# Tactile Exit Signs



## Rick18071 (Jan 15, 2011)

2006 IBC Tactile exit signs. A tactile sign stating EXIT and complying with ICC A117.1 shall be provided adjacent to each door to an area of refuge, an exterior area for assisted rescue, and exit stairway, an exit ramp, an exit passageway and the exit discharge.

In A117.1 703 are the requirements for signs. This tells you that these exit signs must have Braille.

There seems to be no exception for these signs at all. All doors leading to the outside would need this. This is the biggest reason I fail final inspections. I wish I could keep some exit signs in my truck to sell but I am not allowed to, it would save a second trip to inspect most of the time. I made them put these signs in parking garages, sewer plants and small utility sheds for cell towers and water pumps.

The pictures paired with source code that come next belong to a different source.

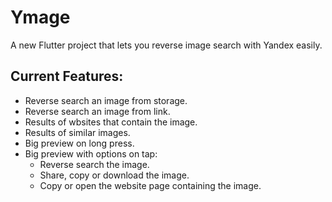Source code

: # Ymage

A new Flutter project that lets you reverse image search with Yandex easily.



## Current Features:
- Reverse search an image from storage.
- Reverse search an image from link.
- Results of wbsites that contain the image.
- Results of similar images.
- Big preview on long press.
- Big preview with options on tap:
    - Reverse search the image.
    - Share, copy or download the image.
    -  Copy or open the website page containing the image.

Lately I made them put one by the locked door for a small utility room on the back of an apartment building that only leads to the outside. They asked me what it was for. I didn’t know what to say so I told them it was for the blind electrician. (I’m sure we all inspected for this guy at one time)

Does anyone know the purpose of these signs?

During a fire are blind people (maybe I should use sight impaired?) supposed to feel around the walls for the sign at a door and if there is no sign there they should not go through the door because it might lead to an interior room or closet? This is the only purpose I could think of for the sign. Do they teach sight impaired people this? To they teach that it will always be on the latch side of the door (unless the door is self closing, then it could also be on the door)? No one ever told my 98 year old sight impaired mother about this and she doesn’t know Braille.

Most of the time the sign will be missing. They usually don’t last long after the final inspection. The contractor needs it for the next job, it gets in the way when painting, gets knocked off, or an old building that never had a permit. So if a sight impaired person was trying to find the sign they would never get out.

I wish I could say the reason for these signs being required besides because the code says so.  Does anyone know the purpose of these signs?


----------



## Architect1281 (Jan 15, 2011)

See someone else thinks those signs a bit absurd

to me (Practically typing)

If a corridor has twenty doors alog it's path the door to the exit

IS THE ONE WITH THE EXIT HARDWARE - Usually a Panic BAR

Tactile enough to make sense but thats not what its all about now is it?


----------



## Jobsaver (Jan 15, 2011)

Rick18071 said:
			
		

> Does anyone know the purpose of these signs?


Perhaps they help the blind identify and become familiar with exits as a preparation for the potential of a future fire or emergency.


----------